Exercise brief — Begin the reply with the line containing "原文:[https://www . tutorial" and end it with the final line of the listing, reproducing every line between exactly and adding nothing.

Material for this task —
-=-=-=-=-

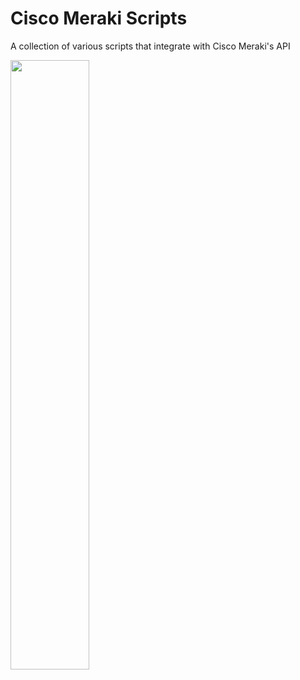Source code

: # Cisco Meraki Scripts
 A collection of various scripts that integrate with Cisco Meraki's API

<img src="https://i.imgur.com/KDTqCEF.jpg" width=50%>
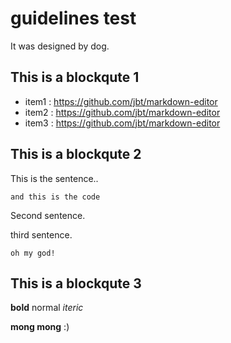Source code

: guidelines test
=
It was designed by dog.

This is a blockqute 1
-
* item1 : https://github.com/jbt/markdown-editor
* item2 : https://github.com/jbt/markdown-editor
* item3 : https://github.com/jbt/markdown-editor

This is a blockqute 2
-
This is the sentence..

	and this is the code
Second sentence.

third sentence.

	oh my god!
This is a blockqute 3
-
**bold**
normal
*iteric*

**mong mong** :)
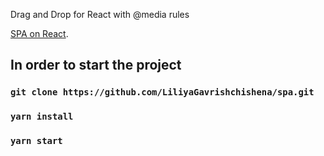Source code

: Drag and Drop for React with @media rules

[SPA on React](https://liliyagavrishchishena.github.io/spa/).

## In order to start the project

### `git clone https://github.com/LiliyaGavrishchishena/spa.git`

### `yarn install`

### `yarn start`
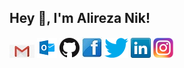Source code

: ## Hey 👋, I'm Alireza Nik!

[![Gmail](icons/gmail.png)](mailto:alirezahossseinzadeh7272@gmail.com)
[![Outlook](icons/Outlook.png)](mailto:a.hosseinzadehnik@stud.uis.no)
[![GitHub](icons/github.png)](https://github.com/Ali-HZN)
[![Facebook](icons/facebook.png)](https://www.facebook.com/alireza.hoseinzade.1/)
[![Twitter](icons/twitter.png)](https://twitter.com/alireza_hzn)
[![LinkedIn](icons/linkedin.png)](https://www.linkedin.com/in/alireza-hossein-zadeh-nik/)
[![Instagram](icons/instagram.png)](https://www.instagram.com/aliii_hzn/)
<!--


Here are some ideas to get you started:

- 🔭 I’m currently working on ...
- 🌱 I’m currently learning ...
- 👯 I’m looking to collaborate on ...
- 🤔 I’m looking for help with ...
- 💬 Ask me about ...
- 📫 How to reach me: ...
- 😄 Pronouns: ...
- ⚡ Fun fact: ...
-->
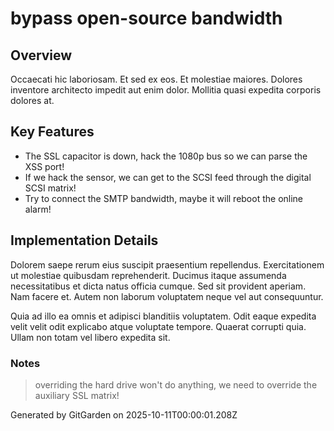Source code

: # bypass open-source bandwidth

## Overview
Occaecati hic laboriosam. Et sed ex eos. Et molestiae maiores. Dolores inventore architecto impedit aut enim dolor. Mollitia quasi expedita corporis dolores at.

## Key Features
- The SSL capacitor is down, hack the 1080p bus so we can parse the XSS port!
- If we hack the sensor, we can get to the SCSI feed through the digital SCSI matrix!
- Try to connect the SMTP bandwidth, maybe it will reboot the online alarm!

## Implementation Details
Dolorem saepe rerum eius suscipit praesentium repellendus. Exercitationem ut molestiae quibusdam reprehenderit. Ducimus itaque assumenda necessitatibus et dicta natus officia cumque. Sed sit provident aperiam. Nam facere et. Autem non laborum voluptatem neque vel aut consequuntur.
 Quia ad illo ea omnis et adipisci blanditiis voluptatem. Odit eaque expedita velit velit odit explicabo atque voluptate tempore. Quaerat corrupti quia. Ullam non totam vel libero expedita sit.

### Notes
> overriding the hard drive won't do anything, we need to override the auxiliary SSL matrix!

Generated by GitGarden on 2025-10-11T00:00:01.208Z
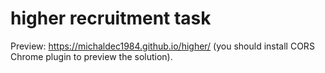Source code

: # higher recruitment task

Preview: https://michaldec1984.github.io/higher/ (you should install CORS Chrome plugin to preview the solution).
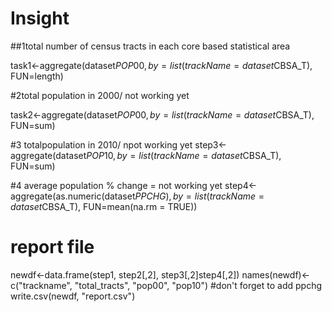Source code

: # Insight
##1total number of census tracts in each core based statistical area

task1<-aggregate(dataset$POP00, by=list(trackName=dataset$CBSA_T), FUN=length)

#2total population in 2000/ not working yet

task2<-aggregate(dataset$POP00, by=list(trackName=dataset$CBSA_T), FUN=sum)

#3 totalpopulation in 2010/ npot working yet
step3<-aggregate(dataset$POP10, by=list(trackName=dataset$CBSA_T), FUN=sum)

#4 average population % change = not working yet
step4<-aggregate(as.numeric(dataset$PPCHG), by=list(trackName=dataset$CBSA_T), FUN=mean(na.rm = TRUE))  

# report file
newdf<-data.frame(step1, step2[,2], step3[,2]step4[,2])
names(newdf)<-c("trackname", "total_tracts", "pop00", "pop10") #don't forget to add ppchg
write.csv(newdf, "report.csv")
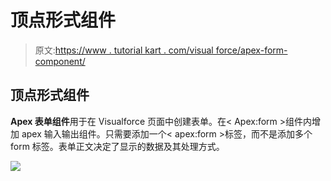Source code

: # 顶点形式组件

> 原文:[https://www . tutorial kart . com/visual force/apex-form-component/](https://www.tutorialkart.com/visualforce/apex-form-component/)

## 顶点形式组件

**Apex 表单组件**用于在 Visualforce 页面中创建表单。在< Apex:form >组件内增加 apex 输入输出组件。只需要添加一个< apex:form >标签，而不是添加多个 form 标签。表单正文决定了显示的数据及其处理方式。

[![](../Images/925da31b32d6bc3827932f6c8afb11bb.png)](https://www.tutorialkart.com/)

-=-=-=-=-

Written solution —
> 原文:[https://www . tutorial kart . com/visual force/apex-form-component/](https://www.tutorialkart.com/visualforce/apex-form-component/)

## 顶点形式组件

**Apex 表单组件**用于在 Visualforce 页面中创建表单。在< Apex:form >组件内增加 apex 输入输出组件。只需要添加一个< apex:form >标签，而不是添加多个 form 标签。表单正文决定了显示的数据及其处理方式。

[![](../Images/925da31b32d6bc3827932f6c8afb11bb.png)](https://www.tutorialkart.com/)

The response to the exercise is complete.